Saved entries
* * * * * * *

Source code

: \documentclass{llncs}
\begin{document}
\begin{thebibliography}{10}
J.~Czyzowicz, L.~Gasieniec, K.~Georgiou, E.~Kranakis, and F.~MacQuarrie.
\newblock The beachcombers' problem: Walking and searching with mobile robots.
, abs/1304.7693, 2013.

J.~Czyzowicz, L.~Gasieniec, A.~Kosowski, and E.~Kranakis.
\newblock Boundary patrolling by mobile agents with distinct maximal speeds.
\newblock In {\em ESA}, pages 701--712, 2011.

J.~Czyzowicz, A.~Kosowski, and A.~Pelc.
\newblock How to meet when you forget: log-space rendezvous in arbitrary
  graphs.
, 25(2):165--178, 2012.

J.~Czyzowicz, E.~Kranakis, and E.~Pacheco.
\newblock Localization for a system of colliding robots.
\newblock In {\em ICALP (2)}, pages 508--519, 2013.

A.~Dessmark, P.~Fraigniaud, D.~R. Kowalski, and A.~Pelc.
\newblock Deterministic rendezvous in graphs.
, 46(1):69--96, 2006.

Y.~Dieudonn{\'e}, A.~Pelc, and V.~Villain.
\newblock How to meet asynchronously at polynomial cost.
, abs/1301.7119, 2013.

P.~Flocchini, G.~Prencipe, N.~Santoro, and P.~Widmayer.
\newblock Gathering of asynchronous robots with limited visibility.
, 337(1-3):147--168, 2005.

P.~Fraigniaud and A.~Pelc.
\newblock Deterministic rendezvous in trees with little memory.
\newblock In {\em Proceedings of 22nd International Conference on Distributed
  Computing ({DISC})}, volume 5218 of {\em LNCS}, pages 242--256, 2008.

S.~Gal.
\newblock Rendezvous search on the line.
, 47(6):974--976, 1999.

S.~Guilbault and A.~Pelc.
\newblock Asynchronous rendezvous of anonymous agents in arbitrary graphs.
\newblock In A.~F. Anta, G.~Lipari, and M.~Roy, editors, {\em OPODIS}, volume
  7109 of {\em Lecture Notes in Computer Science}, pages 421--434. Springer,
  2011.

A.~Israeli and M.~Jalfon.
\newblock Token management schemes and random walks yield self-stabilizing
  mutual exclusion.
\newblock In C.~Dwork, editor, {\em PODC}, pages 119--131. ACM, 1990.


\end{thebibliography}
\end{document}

* * * * * * *

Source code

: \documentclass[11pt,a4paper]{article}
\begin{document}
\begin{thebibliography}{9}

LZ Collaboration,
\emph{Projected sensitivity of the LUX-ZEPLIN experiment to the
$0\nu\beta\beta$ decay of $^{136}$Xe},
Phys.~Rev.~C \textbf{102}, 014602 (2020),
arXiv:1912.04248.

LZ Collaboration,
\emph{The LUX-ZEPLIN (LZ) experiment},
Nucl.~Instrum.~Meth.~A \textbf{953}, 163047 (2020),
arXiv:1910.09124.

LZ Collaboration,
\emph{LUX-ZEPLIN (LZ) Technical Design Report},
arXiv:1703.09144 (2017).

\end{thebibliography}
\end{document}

* * * * * * *

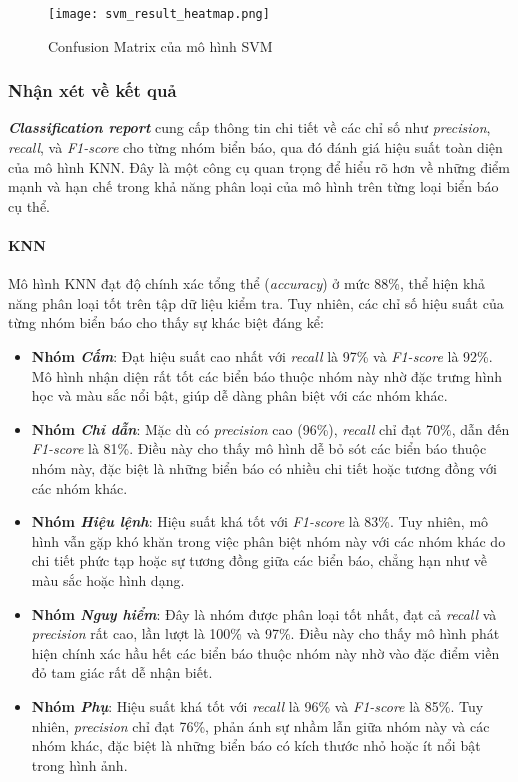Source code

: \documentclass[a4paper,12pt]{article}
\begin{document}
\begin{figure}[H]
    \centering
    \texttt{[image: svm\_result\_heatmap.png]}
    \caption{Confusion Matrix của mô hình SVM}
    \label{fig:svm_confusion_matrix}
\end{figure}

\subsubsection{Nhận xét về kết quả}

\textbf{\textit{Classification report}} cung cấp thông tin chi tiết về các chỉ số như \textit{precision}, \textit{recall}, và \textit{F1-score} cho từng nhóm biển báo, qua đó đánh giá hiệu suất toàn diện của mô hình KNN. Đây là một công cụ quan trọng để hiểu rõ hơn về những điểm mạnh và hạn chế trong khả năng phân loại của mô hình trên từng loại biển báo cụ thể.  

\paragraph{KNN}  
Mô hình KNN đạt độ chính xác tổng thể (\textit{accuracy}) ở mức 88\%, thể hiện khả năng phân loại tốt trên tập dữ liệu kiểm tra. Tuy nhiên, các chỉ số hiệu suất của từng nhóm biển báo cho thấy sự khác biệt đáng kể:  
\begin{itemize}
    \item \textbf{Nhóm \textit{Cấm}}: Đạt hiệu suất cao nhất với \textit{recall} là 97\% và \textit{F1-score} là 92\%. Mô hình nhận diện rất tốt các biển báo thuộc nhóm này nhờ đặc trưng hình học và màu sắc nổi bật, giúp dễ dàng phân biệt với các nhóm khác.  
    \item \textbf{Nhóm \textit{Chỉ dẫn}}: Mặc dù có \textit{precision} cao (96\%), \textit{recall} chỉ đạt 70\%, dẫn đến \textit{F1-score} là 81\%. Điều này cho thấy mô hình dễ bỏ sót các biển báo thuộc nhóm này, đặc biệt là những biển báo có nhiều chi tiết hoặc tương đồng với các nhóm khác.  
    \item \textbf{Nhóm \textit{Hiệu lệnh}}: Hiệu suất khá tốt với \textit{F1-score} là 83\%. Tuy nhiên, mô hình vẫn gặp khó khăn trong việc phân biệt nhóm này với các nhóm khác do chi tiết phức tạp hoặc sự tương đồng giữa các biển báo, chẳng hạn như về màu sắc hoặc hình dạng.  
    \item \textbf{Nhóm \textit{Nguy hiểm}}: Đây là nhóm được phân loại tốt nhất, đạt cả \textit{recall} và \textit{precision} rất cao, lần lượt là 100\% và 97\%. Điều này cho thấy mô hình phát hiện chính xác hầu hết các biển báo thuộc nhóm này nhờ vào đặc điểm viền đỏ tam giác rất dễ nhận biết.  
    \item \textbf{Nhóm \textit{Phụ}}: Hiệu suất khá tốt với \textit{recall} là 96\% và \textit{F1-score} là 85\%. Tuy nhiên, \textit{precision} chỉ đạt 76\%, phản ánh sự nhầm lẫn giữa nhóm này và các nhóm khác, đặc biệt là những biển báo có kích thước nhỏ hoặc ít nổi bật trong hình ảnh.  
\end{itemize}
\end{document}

* * * * * * *

TASK OBJECTIVE: Display each line of the data where "Kosowski" occurs.

TASK OUTPUT:
J.~Czyzowicz, L.~Gasieniec, A.~Kosowski, and E.~Kranakis.
J.~Czyzowicz, A.~Kosowski, and A.~Pelc.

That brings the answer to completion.